Condividi

Medici del Brotzu offriranno prestazioni aggiuntive per sostenere pronto soccorso regionali in difficoltà a causa di carenze di personale. Il sindacato Cimo apprezza lo sforzo ma sollecita interventi strutturali per risolvere il problema alla radice.

Medici Brotzu estendono supporto ai pronto soccorso

L'Arnas Brotzu ha lanciato una richiesta di disponibilità. Si rivolge ai medici interni all'azienda. L'obiettivo è svolgere attività professionali extra. Queste serviranno a sostenere alcuni pronto soccorso sul territorio. Queste strutture stanno affrontando una fase critica. La carenza di personale rende difficile garantire l'assistenza continua. L'emergenza-urgenza è particolarmente colpita.

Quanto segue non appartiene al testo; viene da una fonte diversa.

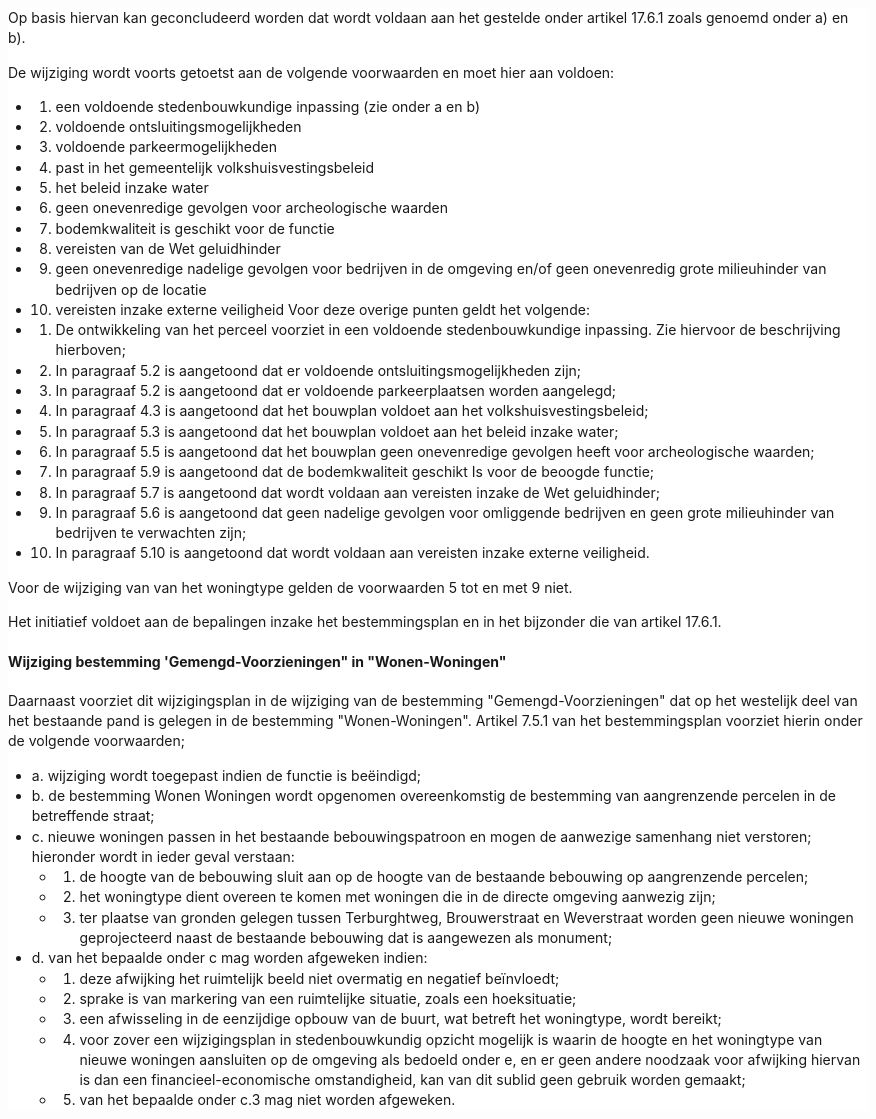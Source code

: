 Op basis hiervan kan geconcludeerd worden dat wordt voldaan aan het gestelde onder artikel 17.6.1 zoals genoemd onder a) en b).

De wijziging wordt voorts getoetst aan de volgende voorwaarden en moet hier aan voldoen:

- 1. een voldoende stedenbouwkundige inpassing (zie onder a en b)
- 2. voldoende ontsluitingsmogelijkheden
- 3. voldoende parkeermogelijkheden
- 4. past in het gemeentelijk volkshuisvestingsbeleid
- 5. het beleid inzake water
- 6. geen onevenredige gevolgen voor archeologische waarden
- 7. bodemkwaliteit is geschikt voor de functie
- 8. vereisten van de Wet geluidhinder
- 9. geen onevenredige nadelige gevolgen voor bedrijven in de omgeving en/of geen onevenredig grote milieuhinder van bedrijven op de locatie

- 10. vereisten inzake externe veiligheid
Voor deze overige punten geldt het volgende:

- 1. De ontwikkeling van het perceel voorziet in een voldoende stedenbouwkundige inpassing. Zie hiervoor de beschrijving hierboven;
- 2. In paragraaf 5.2 is aangetoond dat er voldoende ontsluitingsmogelijkheden zijn;
- 3. In paragraaf 5.2 is aangetoond dat er voldoende parkeerplaatsen worden aangelegd;
- 4. In paragraaf 4.3 is aangetoond dat het bouwplan voldoet aan het volkshuisvestingsbeleid;
- 5. In paragraaf 5.3 is aangetoond dat het bouwplan voldoet aan het beleid inzake water;
- 6. In paragraaf 5.5 is aangetoond dat het bouwplan geen onevenredige gevolgen heeft voor archeologische waarden;
- 7. In paragraaf 5.9 is aangetoond dat de bodemkwaliteit geschikt Is voor de beoogde functie;
- 8. In paragraaf 5.7 is aangetoond dat wordt voldaan aan vereisten inzake de Wet geluidhinder;
- 9. In paragraaf 5.6 is aangetoond dat geen nadelige gevolgen voor omliggende bedrijven en geen grote milieuhinder van bedrijven te verwachten zijn;
- 10. In paragraaf 5.10 is aangetoond dat wordt voldaan aan vereisten inzake externe veiligheid.

Voor de wijziging van van het woningtype gelden de voorwaarden 5 tot en met 9 niet.

Het initiatief voldoet aan de bepalingen inzake het bestemmingsplan en in het bijzonder die van artikel 17.6.1.

#### Wijziging bestemming 'Gemengd-Voorzieningen" in "Wonen-Woningen"

Daarnaast voorziet dit wijzigingsplan in de wijziging van de bestemming "Gemengd-Voorzieningen" dat op het westelijk deel van het bestaande pand is gelegen in de bestemming "Wonen-Woningen". Artikel 7.5.1 van het bestemmingsplan voorziet hierin onder de volgende voorwaarden;

- a. wijziging wordt toegepast indien de functie is beëindigd;
- b. de bestemming Wonen Woningen wordt opgenomen overeenkomstig de bestemming van aangrenzende percelen in de betreffende straat;
- c. nieuwe woningen passen in het bestaande bebouwingspatroon en mogen de aanwezige samenhang niet verstoren; hieronder wordt in ieder geval verstaan:
	- 1. de hoogte van de bebouwing sluit aan op de hoogte van de bestaande bebouwing op aangrenzende percelen;
	- 2. het woningtype dient overeen te komen met woningen die in de directe omgeving aanwezig zijn;
	- 3. ter plaatse van gronden gelegen tussen Terburghtweg, Brouwerstraat en Weverstraat worden geen nieuwe woningen geprojecteerd naast de bestaande bebouwing dat is aangewezen als monument;
- d. van het bepaalde onder c mag worden afgeweken indien:
	- 1. deze afwijking het ruimtelijk beeld niet overmatig en negatief beïnvloedt;
	- 2. sprake is van markering van een ruimtelijke situatie, zoals een hoeksituatie;
	- 3. een afwisseling in de eenzijdige opbouw van de buurt, wat betreft het woningtype, wordt bereikt;
	- 4. voor zover een wijzigingsplan in stedenbouwkundig opzicht mogelijk is waarin de hoogte en het woningtype van nieuwe woningen aansluiten op de omgeving als bedoeld onder e, en er geen andere noodzaak voor afwijking hiervan is dan een financieel-economische omstandigheid, kan van dit sublid geen gebruik worden gemaakt;
	- 5. van het bepaalde onder c.3 mag niet worden afgeweken.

L'iniziativa mira a fornire un aiuto concreto. I pronto soccorso in sofferenza potranno beneficiare di questo supporto. Si cerca di assicurare la continuità delle cure. La situazione attuale richiede risposte immediate. La disponibilità dei medici è fondamentale.

Sindacato Cimo: apprezzamento e richieste di fondo

Il sindacato Cimo ha espresso un giudizio positivo sull'avviso. L'attività proposta è volontaria. Si svolge al di fuori dell'orario di lavoro standard. Non influisce sull'attività ordinaria dell'ospedale. I medici del Brotzu dimostrano grande senso di responsabilità. La loro disponibilità va a beneficio dell'intero sistema sanitario regionale. Questa iniziativa risponde efficacemente all'emergenza in corso. Può contribuire a mantenere attiva l'assistenza nei pronto soccorso più colpiti.

Tuttavia, il sindacato evidenzia un problema di fondo. La necessità di ricorrere a prestazioni aggiuntive indica una criticità strutturale. Esiste un problema di attrattività per alcune sedi. Più in generale, la medicina d'urgenza affronta sfide significative. Le prestazioni extra sono utili per superare l'emergenza. Non possono sostituire politiche di reclutamento efficaci. Servono incentivi stabili per le sedi più disagiate. Occorrono interventi per rendere nuovamente attraente il lavoro nei pronto soccorso.

Verso soluzioni strutturali per la sanità

Emanuele Cabras, vice segretario Cimo Sardegna, ha sottolineato questo aspetto. Le prestazioni aggiuntive sono un palliativo. Non risolvono la carenza strutturale di personale. L'obiettivo di abbandonare il sistema dei gettonisti è condivisibile. Per renderlo sostenibile, sono necessarie altre misure. Serve maggiore flessibilità negli strumenti di impiego professionale. Le aziende sanitarie devono poter reperire e trattenere i professionisti. La disponibilità dei medici non è mai venuta meno. Ora servono scelte politiche concrete.

Le scelte devono essere strutturali. Devono permettere alla sanità sarda di uscire dalla logica dell'emergenza. La dipendenza da soluzioni temporanee non è più sostenibile. È necessario un piano a lungo termine. Questo piano deve affrontare le cause profonde della crisi. La medicina d'urgenza deve tornare ad essere una scelta professionale ambita. Solo così si garantirà un'assistenza di qualità a tutti i cittadini.

Domande e Risposte

Perché i medici del Brotzu vengono impiegati in altri pronto soccorso?

I medici del Brotzu vengono impiegati in altri pronto soccorso per far fronte a carenze di personale. L'Arnas Brotzu ha chiesto la disponibilità dei propri medici a svolgere prestazioni professionali aggiuntive. Questo per supportare le strutture regionali che stanno attraversando una fase di particolare criticità.

Cosa chiede il sindacato Cimo riguardo la situazione dei pronto soccorso?

Il sindacato Cimo accoglie positivamente l'iniziativa di solidarietà tra medici. Tuttavia, chiede che vengano affrontate le criticità strutturali. Sottolinea la necessità di politiche di reclutamento efficaci, incentivi stabili per le sedi disagiate e interventi per rendere nuovamente attrattivo il lavoro nei pronto soccorso. Chiede scelte strutturali per uscire dalla logica dell'emergenza.